IX
A Carlos Drummond de Andrade
Poeta do finito e do infinito,
tempo presente e ausente e do futuro,
de tudo um pouco te ficou na austera
concepção de vida, ó demiurgo
da memória, do sonho, do sarcasmo,
da violência contida e sem triunfo,
da doçura do hóspede secreto
de si mesmo
rebentando-se em dor, amor, soluço;
que te dizer no dia abençoado,
eu que nem sei de mim, eu que me sei
agora remetida à tua lição
de dançarino aflito sobre os fios
finos, tênues e tensos da canção?
O pórtico arruinou-se de meu sonho,
a tristeza infantil revigorou-se;
meu canto não celebra o que interpreta
na inspeção, de que falas, dolorosa
do deserto.
Já não saúdo ao jeito natural
de quem sabia adormecer crianças.
O sino toca e não percebo: falta
a malícia das coisas, a aliança
secreta com o que existe.
Ó meu jovem poeta,
não te consome o tempo irreverente:
és a mina de tudo o que ainda anima
a aceitação difícil do mistério,
a solércia dos mitos que o amor
vai criando de forma insidiosa.
Atento te debruças sobre a vida,
assistes impassível ao desmonte
e ao recriar-se, franco, cada dia,
de um céu mofino, um tempo de pesares.
Mas de tal modo, poeta,
extraordinária
é a tua percepção do que se vive,
que nem te rapta o sonho,
nem te perde a obscura realidade.
Pairas, tranqüilo, sobre as coisas,
herdeiro penseroso do milagre.
X
A Carlos Drummond de Andrade
Meu poeta querido:
os tempos são ruins, a vida pesa,
reina
por todo lado a forma imperativa
da mentira e do engano.
Estou só como nunca, de tal forma
envolvida fui numa trama
antiga,
que ora morta me tem e separada
até de mim.
Não sei bem que dizer-te neste dia,
senão que meu amor não muda com a mudança
de tudo.
O que me salva é a fé que tenho em mim,
em ti,
na tua Obra, altíssima entre todas,
no livro que acabei de
traduzir,
na lembrança de Borges, que aceitou
a cegueira dos olhos, que lhe
impede
a leitura de uns livros, que só eles
compensam nossa faina de existir.
O resto não tem nome, é só a fúria
de perceber o dano
que atinge o entendimento e nos destrói
a esperança, a
certeza, a confiança
que se depôs no amor, que era tão pouco,
no anel, que era
só vidro
e se quebrou.
no dia de teus anos proclamando
que apesar dos pesares, dos desmandos,
do tempo que inaugura novos tempos
de desentendimento
e luta,
que o canto me consola se me vem
com a inocência cruel da tua chama dizer
que se te sai da boa ensimesmada
é porque a brisa o trouxe e o leva a brisa.

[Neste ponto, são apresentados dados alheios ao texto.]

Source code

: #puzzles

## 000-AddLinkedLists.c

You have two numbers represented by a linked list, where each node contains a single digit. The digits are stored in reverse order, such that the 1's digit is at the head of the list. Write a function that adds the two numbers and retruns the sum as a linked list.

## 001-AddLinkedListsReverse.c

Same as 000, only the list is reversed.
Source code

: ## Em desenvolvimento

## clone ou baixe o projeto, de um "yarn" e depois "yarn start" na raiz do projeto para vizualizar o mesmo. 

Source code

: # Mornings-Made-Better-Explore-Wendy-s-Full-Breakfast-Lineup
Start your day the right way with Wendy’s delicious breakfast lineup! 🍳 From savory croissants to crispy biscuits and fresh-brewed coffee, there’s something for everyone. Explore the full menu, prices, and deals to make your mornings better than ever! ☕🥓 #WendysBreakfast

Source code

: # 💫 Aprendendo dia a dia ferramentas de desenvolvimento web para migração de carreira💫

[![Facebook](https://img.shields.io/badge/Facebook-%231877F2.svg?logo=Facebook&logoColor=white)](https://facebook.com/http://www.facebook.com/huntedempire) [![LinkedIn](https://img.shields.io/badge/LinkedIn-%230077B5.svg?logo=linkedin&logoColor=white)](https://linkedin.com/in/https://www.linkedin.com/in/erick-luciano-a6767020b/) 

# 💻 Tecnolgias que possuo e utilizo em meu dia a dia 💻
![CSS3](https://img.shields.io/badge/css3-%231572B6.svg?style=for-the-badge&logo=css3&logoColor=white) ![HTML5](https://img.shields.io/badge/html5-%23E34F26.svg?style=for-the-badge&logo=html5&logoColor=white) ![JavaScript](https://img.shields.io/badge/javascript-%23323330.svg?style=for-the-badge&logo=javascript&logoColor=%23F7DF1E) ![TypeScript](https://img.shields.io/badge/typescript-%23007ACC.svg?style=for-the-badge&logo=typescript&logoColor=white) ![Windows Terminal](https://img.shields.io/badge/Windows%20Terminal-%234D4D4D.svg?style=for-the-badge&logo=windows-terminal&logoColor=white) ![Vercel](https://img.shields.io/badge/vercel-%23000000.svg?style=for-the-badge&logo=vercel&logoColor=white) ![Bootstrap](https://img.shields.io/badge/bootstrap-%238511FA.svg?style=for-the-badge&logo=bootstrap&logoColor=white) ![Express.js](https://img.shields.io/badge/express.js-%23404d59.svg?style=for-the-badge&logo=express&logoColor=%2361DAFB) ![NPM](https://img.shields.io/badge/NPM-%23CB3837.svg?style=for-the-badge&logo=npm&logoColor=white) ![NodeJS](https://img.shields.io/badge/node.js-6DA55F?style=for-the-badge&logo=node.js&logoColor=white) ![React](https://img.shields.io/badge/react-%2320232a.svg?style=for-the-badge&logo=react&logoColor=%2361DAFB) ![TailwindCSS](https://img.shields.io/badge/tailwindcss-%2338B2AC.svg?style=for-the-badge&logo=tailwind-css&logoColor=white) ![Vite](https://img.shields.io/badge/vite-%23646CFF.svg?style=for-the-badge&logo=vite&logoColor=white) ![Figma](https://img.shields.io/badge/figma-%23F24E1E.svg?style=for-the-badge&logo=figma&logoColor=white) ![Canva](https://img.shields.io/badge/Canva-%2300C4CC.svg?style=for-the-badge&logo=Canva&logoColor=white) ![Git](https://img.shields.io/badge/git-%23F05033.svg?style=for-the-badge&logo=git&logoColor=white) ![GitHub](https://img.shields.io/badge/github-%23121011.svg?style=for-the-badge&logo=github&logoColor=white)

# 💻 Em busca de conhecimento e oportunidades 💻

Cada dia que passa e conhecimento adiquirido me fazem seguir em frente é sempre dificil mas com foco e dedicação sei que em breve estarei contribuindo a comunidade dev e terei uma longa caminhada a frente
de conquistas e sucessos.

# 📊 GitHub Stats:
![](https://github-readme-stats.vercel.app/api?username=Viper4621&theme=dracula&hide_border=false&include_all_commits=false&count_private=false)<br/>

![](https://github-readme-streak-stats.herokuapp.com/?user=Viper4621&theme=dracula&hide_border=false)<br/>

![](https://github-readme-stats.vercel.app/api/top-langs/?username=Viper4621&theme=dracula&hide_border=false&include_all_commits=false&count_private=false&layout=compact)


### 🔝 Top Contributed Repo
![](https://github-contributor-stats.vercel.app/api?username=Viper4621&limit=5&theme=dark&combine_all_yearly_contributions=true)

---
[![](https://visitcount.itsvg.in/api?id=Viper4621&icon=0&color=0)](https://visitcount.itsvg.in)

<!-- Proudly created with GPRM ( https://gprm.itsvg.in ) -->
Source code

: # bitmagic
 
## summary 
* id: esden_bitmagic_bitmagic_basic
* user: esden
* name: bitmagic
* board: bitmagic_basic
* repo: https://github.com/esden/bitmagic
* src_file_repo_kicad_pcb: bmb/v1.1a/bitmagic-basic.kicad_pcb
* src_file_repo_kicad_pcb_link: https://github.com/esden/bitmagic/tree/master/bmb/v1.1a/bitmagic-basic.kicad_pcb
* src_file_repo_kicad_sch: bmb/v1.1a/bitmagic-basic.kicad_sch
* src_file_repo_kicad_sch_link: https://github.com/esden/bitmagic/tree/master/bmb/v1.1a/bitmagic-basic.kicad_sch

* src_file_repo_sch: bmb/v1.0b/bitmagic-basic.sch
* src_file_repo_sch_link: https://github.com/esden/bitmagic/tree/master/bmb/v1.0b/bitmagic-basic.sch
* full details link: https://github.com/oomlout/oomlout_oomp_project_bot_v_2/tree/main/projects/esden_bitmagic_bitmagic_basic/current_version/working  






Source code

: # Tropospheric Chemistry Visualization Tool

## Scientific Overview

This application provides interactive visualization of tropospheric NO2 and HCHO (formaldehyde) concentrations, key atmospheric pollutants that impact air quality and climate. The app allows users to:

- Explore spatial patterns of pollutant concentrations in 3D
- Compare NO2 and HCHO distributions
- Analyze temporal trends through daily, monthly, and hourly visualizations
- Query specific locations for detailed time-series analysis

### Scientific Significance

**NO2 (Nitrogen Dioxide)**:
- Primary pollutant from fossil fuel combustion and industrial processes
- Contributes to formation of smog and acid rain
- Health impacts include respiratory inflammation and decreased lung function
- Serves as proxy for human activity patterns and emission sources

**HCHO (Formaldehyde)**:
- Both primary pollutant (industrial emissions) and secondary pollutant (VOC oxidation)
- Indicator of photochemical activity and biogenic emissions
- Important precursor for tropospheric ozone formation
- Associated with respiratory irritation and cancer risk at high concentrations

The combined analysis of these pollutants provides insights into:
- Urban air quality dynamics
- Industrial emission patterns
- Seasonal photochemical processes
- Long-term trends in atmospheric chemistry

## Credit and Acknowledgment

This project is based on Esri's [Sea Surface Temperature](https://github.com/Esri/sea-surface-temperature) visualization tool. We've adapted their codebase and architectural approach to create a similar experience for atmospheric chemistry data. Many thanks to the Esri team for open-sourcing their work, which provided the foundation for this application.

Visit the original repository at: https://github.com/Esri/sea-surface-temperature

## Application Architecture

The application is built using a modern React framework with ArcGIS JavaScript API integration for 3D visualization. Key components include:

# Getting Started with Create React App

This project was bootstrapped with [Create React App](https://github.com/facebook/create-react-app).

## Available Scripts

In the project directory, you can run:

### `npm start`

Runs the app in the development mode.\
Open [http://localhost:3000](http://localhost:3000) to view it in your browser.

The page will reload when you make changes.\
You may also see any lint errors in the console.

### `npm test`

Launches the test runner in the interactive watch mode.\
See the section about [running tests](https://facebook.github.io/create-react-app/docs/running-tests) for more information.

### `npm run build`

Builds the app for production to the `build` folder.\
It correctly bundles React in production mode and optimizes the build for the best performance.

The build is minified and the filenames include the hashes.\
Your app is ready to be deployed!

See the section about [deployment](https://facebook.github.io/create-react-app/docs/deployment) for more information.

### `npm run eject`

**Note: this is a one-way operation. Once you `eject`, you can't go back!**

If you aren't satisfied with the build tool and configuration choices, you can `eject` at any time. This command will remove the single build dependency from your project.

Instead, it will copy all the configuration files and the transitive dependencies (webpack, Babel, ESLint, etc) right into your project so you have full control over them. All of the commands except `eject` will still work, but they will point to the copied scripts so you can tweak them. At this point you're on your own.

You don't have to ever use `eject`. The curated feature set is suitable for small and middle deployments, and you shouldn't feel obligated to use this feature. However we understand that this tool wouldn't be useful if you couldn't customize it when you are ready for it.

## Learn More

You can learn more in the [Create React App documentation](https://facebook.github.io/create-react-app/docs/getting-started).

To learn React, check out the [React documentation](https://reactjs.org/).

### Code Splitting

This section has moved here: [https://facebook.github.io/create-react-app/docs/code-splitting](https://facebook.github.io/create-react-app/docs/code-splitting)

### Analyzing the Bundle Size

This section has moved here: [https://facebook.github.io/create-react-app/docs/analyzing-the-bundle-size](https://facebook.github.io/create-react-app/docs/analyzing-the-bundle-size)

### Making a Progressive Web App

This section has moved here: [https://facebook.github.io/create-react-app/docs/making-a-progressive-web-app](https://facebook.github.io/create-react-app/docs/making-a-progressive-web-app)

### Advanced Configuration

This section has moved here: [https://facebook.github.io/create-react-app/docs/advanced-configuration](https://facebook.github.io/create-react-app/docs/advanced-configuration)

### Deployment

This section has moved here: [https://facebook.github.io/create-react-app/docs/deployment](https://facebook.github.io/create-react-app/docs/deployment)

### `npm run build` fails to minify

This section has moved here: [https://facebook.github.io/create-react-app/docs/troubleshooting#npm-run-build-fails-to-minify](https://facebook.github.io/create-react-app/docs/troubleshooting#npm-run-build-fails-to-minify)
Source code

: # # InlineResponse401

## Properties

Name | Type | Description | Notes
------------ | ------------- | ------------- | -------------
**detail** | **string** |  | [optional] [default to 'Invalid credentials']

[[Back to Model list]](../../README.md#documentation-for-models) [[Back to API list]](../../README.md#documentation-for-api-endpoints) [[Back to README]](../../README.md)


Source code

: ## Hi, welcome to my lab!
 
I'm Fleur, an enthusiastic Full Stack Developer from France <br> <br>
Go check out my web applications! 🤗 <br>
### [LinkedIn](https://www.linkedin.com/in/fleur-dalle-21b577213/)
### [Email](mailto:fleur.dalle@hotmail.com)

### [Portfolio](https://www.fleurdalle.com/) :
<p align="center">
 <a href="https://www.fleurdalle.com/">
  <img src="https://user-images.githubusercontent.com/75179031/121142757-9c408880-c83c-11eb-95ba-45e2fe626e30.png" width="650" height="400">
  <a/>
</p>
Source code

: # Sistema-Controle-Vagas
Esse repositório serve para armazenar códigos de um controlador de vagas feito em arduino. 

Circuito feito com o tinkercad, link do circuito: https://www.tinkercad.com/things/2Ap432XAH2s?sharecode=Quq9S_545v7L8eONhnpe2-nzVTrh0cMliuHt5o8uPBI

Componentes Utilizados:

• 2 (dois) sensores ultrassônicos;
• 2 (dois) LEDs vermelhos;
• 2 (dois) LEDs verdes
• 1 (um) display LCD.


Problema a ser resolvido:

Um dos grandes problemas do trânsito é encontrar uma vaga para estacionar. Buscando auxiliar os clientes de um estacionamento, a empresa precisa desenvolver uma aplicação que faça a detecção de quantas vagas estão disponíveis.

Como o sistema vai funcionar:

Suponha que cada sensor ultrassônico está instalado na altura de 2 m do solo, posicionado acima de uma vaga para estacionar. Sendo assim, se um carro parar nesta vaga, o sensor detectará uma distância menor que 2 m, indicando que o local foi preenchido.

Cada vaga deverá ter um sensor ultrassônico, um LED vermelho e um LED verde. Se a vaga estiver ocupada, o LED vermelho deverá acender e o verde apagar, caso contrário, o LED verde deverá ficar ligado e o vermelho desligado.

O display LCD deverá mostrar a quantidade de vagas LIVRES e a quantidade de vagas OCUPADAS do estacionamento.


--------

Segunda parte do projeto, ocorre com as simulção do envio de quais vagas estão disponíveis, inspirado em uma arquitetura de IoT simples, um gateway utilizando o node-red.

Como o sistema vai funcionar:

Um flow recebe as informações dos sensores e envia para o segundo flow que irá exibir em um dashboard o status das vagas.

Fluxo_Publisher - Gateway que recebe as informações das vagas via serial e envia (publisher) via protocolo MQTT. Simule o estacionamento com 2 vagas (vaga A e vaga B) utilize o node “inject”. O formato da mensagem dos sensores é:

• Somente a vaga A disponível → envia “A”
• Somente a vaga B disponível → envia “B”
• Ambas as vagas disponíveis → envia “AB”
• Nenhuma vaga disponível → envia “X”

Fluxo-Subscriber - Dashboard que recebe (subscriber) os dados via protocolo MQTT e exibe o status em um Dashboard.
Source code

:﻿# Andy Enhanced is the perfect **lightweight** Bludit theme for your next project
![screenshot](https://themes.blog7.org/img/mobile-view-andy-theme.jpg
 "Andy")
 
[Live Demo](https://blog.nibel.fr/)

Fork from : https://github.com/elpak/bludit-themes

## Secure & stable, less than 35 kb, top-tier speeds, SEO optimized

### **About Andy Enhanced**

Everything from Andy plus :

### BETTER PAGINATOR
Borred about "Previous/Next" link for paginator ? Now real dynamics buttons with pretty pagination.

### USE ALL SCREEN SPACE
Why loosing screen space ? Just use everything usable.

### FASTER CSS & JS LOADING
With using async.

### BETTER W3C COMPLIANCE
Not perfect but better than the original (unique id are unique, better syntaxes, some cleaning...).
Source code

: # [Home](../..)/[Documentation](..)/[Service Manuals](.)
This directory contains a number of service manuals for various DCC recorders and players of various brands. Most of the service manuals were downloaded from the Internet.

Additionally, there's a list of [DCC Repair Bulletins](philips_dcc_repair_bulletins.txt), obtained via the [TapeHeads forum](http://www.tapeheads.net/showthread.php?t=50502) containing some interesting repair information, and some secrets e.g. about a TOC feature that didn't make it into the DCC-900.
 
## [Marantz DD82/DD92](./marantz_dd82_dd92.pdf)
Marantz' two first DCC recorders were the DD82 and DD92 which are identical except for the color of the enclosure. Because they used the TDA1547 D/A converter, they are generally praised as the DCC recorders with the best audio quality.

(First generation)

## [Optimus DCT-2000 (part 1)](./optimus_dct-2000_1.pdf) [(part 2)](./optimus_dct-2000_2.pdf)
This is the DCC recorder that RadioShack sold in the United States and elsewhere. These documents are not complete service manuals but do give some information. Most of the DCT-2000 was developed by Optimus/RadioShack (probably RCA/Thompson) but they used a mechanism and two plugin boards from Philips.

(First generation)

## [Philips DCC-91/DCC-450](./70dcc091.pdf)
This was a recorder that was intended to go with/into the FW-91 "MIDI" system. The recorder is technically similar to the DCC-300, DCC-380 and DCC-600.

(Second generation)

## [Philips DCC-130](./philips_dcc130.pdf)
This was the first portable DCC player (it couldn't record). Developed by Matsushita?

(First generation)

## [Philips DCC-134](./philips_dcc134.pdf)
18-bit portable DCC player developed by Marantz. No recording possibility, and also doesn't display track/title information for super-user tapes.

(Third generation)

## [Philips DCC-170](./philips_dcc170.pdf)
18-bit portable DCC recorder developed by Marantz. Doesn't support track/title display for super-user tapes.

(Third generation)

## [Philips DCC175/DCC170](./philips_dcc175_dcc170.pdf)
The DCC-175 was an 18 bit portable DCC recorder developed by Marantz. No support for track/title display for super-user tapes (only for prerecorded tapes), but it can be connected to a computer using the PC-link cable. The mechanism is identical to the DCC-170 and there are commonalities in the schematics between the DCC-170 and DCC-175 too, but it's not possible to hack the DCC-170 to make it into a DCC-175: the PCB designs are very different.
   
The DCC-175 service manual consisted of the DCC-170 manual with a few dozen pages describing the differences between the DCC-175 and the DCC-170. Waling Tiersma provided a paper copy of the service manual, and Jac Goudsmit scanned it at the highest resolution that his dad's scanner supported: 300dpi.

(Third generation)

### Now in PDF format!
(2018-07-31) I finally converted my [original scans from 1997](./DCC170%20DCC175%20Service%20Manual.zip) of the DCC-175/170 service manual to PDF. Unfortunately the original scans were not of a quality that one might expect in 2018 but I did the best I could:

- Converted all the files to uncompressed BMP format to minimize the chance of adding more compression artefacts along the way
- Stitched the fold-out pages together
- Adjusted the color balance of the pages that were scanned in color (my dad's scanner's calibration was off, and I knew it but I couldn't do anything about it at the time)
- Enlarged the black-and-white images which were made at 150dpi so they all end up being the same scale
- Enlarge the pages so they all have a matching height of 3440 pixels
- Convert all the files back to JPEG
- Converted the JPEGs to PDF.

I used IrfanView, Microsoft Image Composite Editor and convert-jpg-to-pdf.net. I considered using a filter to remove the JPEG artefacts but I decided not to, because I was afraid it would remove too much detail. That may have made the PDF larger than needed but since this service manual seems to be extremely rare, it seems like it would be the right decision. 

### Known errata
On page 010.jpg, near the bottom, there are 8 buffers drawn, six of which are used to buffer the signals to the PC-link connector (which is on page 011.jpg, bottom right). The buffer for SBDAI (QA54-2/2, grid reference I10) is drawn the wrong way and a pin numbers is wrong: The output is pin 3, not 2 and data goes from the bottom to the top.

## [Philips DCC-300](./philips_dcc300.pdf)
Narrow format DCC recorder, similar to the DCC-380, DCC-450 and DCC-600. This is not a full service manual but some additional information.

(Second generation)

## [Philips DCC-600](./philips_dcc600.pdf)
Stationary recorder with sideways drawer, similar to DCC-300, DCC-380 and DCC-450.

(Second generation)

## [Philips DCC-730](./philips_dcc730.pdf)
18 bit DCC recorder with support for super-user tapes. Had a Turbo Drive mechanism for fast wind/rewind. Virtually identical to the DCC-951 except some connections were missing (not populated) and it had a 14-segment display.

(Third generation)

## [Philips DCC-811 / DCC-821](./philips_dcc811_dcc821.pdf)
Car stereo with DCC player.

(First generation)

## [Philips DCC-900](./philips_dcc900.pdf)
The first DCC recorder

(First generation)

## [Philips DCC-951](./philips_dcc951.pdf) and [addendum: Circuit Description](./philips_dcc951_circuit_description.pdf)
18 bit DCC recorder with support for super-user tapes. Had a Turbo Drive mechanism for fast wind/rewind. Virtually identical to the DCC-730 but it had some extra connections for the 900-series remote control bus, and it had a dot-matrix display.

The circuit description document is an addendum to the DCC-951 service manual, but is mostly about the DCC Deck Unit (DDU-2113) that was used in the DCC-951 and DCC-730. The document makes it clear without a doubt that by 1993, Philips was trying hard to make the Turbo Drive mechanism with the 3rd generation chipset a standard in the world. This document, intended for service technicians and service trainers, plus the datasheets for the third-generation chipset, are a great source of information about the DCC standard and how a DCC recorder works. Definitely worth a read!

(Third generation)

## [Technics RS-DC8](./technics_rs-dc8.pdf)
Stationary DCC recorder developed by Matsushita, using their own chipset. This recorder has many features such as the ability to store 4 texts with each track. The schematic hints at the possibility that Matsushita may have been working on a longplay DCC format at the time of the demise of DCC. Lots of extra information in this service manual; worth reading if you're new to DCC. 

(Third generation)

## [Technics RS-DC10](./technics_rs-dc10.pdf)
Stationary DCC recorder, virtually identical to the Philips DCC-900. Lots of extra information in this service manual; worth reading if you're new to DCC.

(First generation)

Mas neste poema eu sou quem te visita
e te traz a certeza de um afeto,
que antes cresce com o tempo que declina,
contrariamente à lei que rege a vida,
e a lição renovada de teus livros,
que quanto passa o tempo mais entendo.
Marly de Oliveira, Aliança, Rio de Janeiro: Nova Fronteira, 1978, pp; 25-28
Tributo ao mineiro Carlos Drummond de Andrade, no dia em que faria 110 anos!